◆ Records ◆
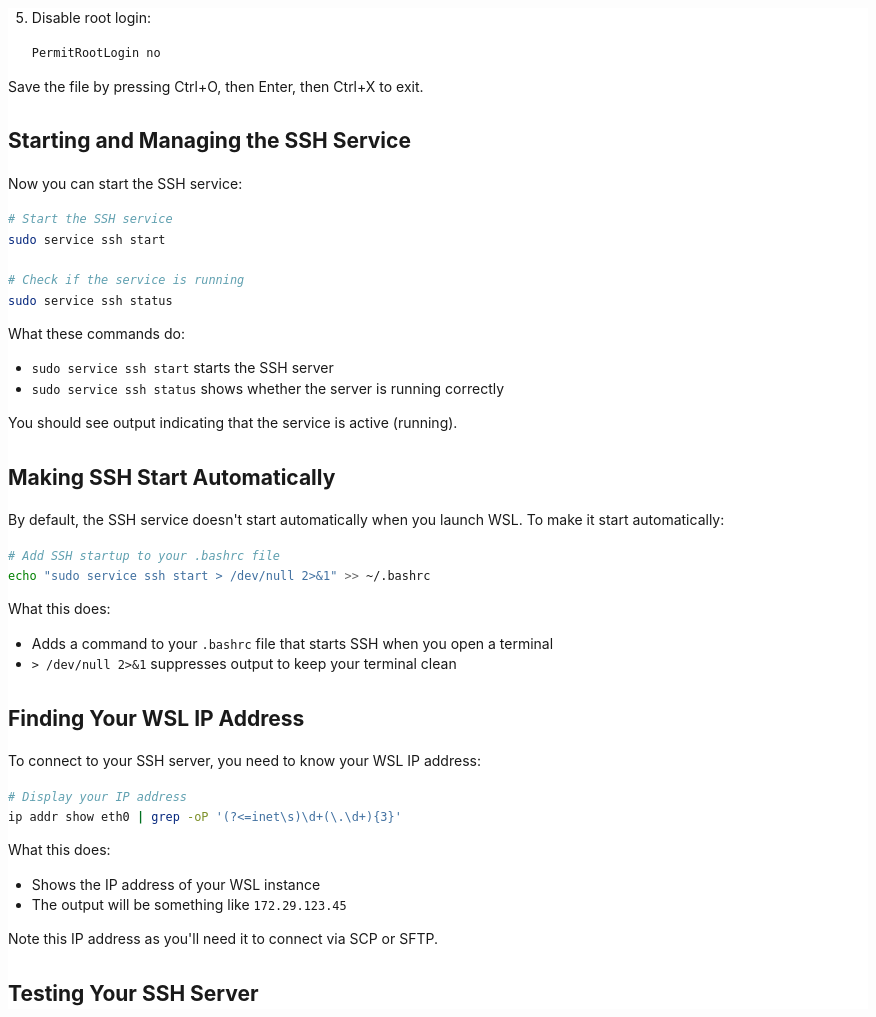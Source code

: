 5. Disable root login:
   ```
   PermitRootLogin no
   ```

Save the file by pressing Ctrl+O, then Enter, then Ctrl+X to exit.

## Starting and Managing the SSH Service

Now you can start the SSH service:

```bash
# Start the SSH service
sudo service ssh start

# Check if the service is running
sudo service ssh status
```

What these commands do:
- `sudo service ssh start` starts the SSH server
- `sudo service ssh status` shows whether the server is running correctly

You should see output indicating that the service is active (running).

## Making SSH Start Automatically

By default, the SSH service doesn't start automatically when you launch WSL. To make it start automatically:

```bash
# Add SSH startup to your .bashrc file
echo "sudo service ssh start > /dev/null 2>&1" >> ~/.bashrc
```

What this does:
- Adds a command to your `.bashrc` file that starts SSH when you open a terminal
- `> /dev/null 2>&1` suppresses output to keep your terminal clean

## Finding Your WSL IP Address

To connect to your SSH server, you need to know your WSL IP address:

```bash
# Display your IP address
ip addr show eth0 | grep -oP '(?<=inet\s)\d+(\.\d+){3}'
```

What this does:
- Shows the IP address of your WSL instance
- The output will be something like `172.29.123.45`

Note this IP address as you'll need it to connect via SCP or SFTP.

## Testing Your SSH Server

---

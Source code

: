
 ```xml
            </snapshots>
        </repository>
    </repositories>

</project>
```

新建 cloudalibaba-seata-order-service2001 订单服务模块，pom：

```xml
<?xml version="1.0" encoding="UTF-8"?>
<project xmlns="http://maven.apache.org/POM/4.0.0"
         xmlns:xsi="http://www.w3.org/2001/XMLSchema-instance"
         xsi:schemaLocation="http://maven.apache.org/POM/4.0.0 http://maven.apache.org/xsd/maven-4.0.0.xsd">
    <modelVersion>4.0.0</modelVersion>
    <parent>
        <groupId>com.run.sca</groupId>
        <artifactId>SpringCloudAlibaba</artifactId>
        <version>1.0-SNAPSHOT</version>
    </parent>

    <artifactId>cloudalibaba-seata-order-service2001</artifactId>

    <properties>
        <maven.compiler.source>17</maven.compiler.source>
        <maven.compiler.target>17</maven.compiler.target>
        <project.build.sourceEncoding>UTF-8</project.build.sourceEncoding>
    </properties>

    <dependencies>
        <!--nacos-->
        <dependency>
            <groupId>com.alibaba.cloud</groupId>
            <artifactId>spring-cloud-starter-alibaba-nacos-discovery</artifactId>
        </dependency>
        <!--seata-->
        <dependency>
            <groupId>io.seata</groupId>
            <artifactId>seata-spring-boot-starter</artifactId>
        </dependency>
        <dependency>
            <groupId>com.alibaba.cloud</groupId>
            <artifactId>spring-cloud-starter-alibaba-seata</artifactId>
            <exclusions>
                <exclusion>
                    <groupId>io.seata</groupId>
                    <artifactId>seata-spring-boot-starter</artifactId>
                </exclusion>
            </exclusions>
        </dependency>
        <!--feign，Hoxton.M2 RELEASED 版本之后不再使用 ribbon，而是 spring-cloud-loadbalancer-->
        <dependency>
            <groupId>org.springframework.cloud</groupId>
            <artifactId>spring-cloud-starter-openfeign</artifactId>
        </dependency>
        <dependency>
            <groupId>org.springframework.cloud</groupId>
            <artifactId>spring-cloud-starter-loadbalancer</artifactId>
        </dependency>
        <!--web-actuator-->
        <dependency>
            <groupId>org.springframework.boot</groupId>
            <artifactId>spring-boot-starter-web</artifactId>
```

◆ Work instructions ◆
Filter the listing above, keeping only the lines with "starts".

◆ Task solution ◆
- `sudo service ssh start` starts the SSH server
- Adds a command to your `.bashrc` file that starts SSH when you open a terminal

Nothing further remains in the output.